Viscose fabric is highly absorbent and as such is best suited for dry conditions.

When it comes to durability, despite the considerable resistance of dry viscose fibers, when wet conditions come into play, viscose is at high risk of damage. Its susceptibility to mildew and poor heat resistance are not the best either.

On the other hand, polyester is highly durable both to chemicals and abrasions. The fibers do not mind wet conditions and are very long lasting.

Polyester is not really prone to shrinking, unless high temperatures are used, unlike viscose which will shrink during washing.

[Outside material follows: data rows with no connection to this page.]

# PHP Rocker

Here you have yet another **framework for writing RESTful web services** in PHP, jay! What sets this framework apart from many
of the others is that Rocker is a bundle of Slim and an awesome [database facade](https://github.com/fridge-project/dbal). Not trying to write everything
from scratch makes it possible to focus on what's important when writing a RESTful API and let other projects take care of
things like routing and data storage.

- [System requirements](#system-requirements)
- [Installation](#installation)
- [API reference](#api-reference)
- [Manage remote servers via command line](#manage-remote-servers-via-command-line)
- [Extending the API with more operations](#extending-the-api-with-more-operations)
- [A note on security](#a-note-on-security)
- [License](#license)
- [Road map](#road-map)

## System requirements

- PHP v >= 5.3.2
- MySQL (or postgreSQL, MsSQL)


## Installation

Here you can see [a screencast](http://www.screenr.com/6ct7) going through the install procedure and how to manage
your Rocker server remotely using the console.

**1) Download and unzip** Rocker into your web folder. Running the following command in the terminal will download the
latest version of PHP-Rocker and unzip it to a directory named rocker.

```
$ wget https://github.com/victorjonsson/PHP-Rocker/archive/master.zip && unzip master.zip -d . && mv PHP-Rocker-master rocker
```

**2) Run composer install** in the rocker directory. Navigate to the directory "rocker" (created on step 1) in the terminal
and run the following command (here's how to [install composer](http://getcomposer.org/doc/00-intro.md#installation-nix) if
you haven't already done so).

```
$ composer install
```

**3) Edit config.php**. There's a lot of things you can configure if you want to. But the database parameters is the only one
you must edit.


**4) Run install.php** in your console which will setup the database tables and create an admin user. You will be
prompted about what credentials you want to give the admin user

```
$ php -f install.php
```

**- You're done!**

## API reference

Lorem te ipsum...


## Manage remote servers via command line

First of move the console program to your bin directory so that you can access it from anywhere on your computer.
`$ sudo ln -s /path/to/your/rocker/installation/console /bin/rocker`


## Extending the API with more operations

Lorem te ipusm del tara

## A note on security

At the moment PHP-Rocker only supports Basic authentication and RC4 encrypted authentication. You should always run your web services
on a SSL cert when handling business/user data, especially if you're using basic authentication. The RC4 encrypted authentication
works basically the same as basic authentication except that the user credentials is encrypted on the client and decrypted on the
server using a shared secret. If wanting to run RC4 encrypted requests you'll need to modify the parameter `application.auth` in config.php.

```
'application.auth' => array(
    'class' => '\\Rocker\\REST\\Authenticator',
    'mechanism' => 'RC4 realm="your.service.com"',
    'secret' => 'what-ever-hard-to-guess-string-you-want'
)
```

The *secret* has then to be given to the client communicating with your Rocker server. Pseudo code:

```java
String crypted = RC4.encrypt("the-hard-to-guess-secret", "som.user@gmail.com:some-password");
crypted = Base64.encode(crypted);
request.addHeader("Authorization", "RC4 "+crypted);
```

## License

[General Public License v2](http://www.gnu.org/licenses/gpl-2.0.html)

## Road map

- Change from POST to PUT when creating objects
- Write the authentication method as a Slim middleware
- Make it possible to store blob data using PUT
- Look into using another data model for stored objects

You might also like: Polyester vs Acrylic Fabric: Comparison and Differences

Sustainability and Maintenance

Regarding sustainability, viscose is the better of the two as it is based on natural products. The modern processes of manufacturing viscose fibers produce very little waste, making it a better choice for the environment, despite the use of chemicals.

Polyester is entirely synthetic, its manufacturing process requires the use of numerous chemical reactions to create the fibers.

However, while it is not the most eco-friendly in this regard, polyester’s durability makes it less necessary to constantly re-manufacture new fibers. At the same time, polyester can be recycled, as we have seen with brands like The North Face.

Maintenance is easier for polyester overall as it is not prone to mold or mildew, does not shrink and is quite durable.

4. Use in Jackets

Woman wearing fleece jacket

Out of the two, Polyester is the fabric you will come across most of the time when looking at jackets.

It is used for many purposes, either for the shell, as a laminate or as the inner lining in the jacket.

In the form of fleece it can be used as either a standalone jacket or insulating lining inside a jacket, and it is primarily used for softshell jackets that are made for demanding activities.

Read also: Softshell Jacket vs Fleece: The Differences

Viscose fabric is also used in jackets as a standalone fabric, giving them a glossy appearance and making them quite comfortable and lightweight.

Usually it is part of bomber or biker-style jackets due to its shine.